Sunday, November 6, 2005
Wild At Heart
David Lynch's 1990 Wild At Heart is emblematic of Lynch's approach to movies. With an innate sense of visceral, sensuous imagery, and very little story sense, or ability to convey emotional content through character development, the movies of his which I have seen have all felt, in retrospect, like a string of powerful moments; not psychological moments, but a series of engrossing icons strung together, each with a meaning that is private and unavailable, but potent. Rhythm-less and contracted, his movies grab you, fascinate you, but give you nothing.
Lynch needs someone to hand him material that has a strong story-line — his eccentric take on things would work well as variations off of an engrossing story. Lynch, in the interviews on the DVD, has a parson's restraint — he seems a Puritan with a Las Vegas fantasy life. Lynch's perfectionism, obsessiveness, bullheadedness, and belief in his material carry the movie finally.

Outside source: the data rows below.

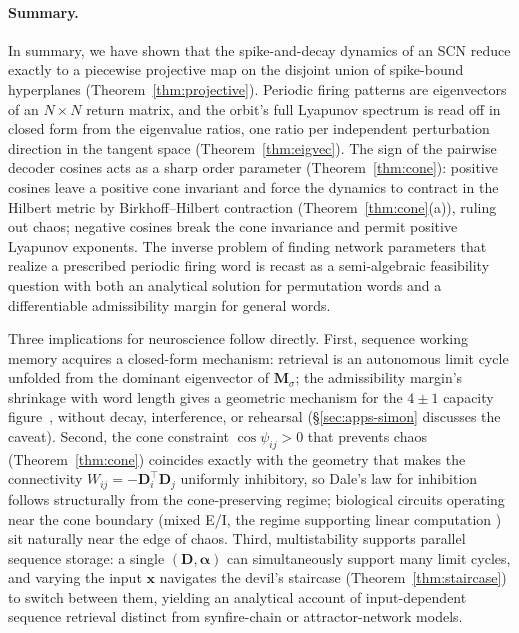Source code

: \documentclass[12pt]{article}
\newcommand{\vv}[1]{\mathbf{#1}}
\newcommand{\DD}{\vv{D}}
\newcommand{\xx}{\vv{x}}
\begin{document}
\paragraph{Summary.}
In summary, we have shown that the spike-and-decay dynamics of an SCN reduce exactly to a piecewise projective map on the disjoint union of spike-bound hyperplanes (Theorem~\ref{thm:projective}). Periodic firing patterns are eigenvectors of an $N{\times}N$ return matrix, and the orbit's full Lyapunov spectrum is read off in closed form from the eigenvalue ratios, one ratio per independent perturbation direction in the tangent space (Theorem~\ref{thm:eigvec}). The sign of the pairwise decoder cosines acts as a sharp order parameter (Theorem~\ref{thm:cone}): positive cosines leave a positive cone invariant and force the dynamics to contract in the Hilbert metric by Birkhoff--Hilbert contraction (Theorem~\ref{thm:cone}(a)), ruling out chaos; negative cosines break the cone invariance and permit positive Lyapunov exponents. The inverse problem of finding network parameters that realize a prescribed periodic firing word is recast as a semi-algebraic feasibility question with both an analytical solution for permutation words and a differentiable admissibility margin for general words.

Three implications for neuroscience follow directly. First, sequence working memory acquires a closed-form mechanism: retrieval is an autonomous limit cycle unfolded from the dominant eigenvector of $\vv{M}_\sigma$; the admissibility margin's shrinkage with word length gives a geometric mechanism for the $4{\pm}1$ capacity figure~\citep{cowan2001magical}, without decay, interference, or rehearsal (\S\ref{sec:apps-simon} discusses the caveat). Second, the cone constraint $\cos\psi_{ij}>0$ that prevents chaos (Theorem~\ref{thm:cone}) coincides exactly with the geometry that makes the connectivity $W_{ij}=-\DD_i^\top\DD_j$ uniformly inhibitory, so Dale's law for inhibition follows structurally from the cone-preserving regime; biological circuits operating near the cone boundary (mixed E/I, the regime supporting linear computation \citep{boerlin2013predictive,calaim2022geometry}) sit naturally near the edge of chaos. Third, multistability supports parallel sequence storage: a single $(\vv{D},\boldsymbol{\alpha})$ can simultaneously support many limit cycles, and varying the input $\xx$ navigates the devil's staircase (Theorem~\ref{thm:staircase}) to switch between them, yielding an analytical account of input-dependent sequence retrieval distinct from synfire-chain or attractor-network models.
\end{document}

Also of note on these commentaries, once again: the extreme deference, even reverence, the cast crew producers and anyone lucky enough to be in a Hollywood movie exudes about the director; they can't say enough good things about this guy. Even the writer of the novel upon which the movie was based and rewritten for film by Lynch is deferential and decorous to an astonishing extent. You would think the novelist would say, well, Dave changed some things from the book, but I felt my presentation more fully worked. Instead you hear, Well, David was right to change that for the film. If it was right for the book, why not the film?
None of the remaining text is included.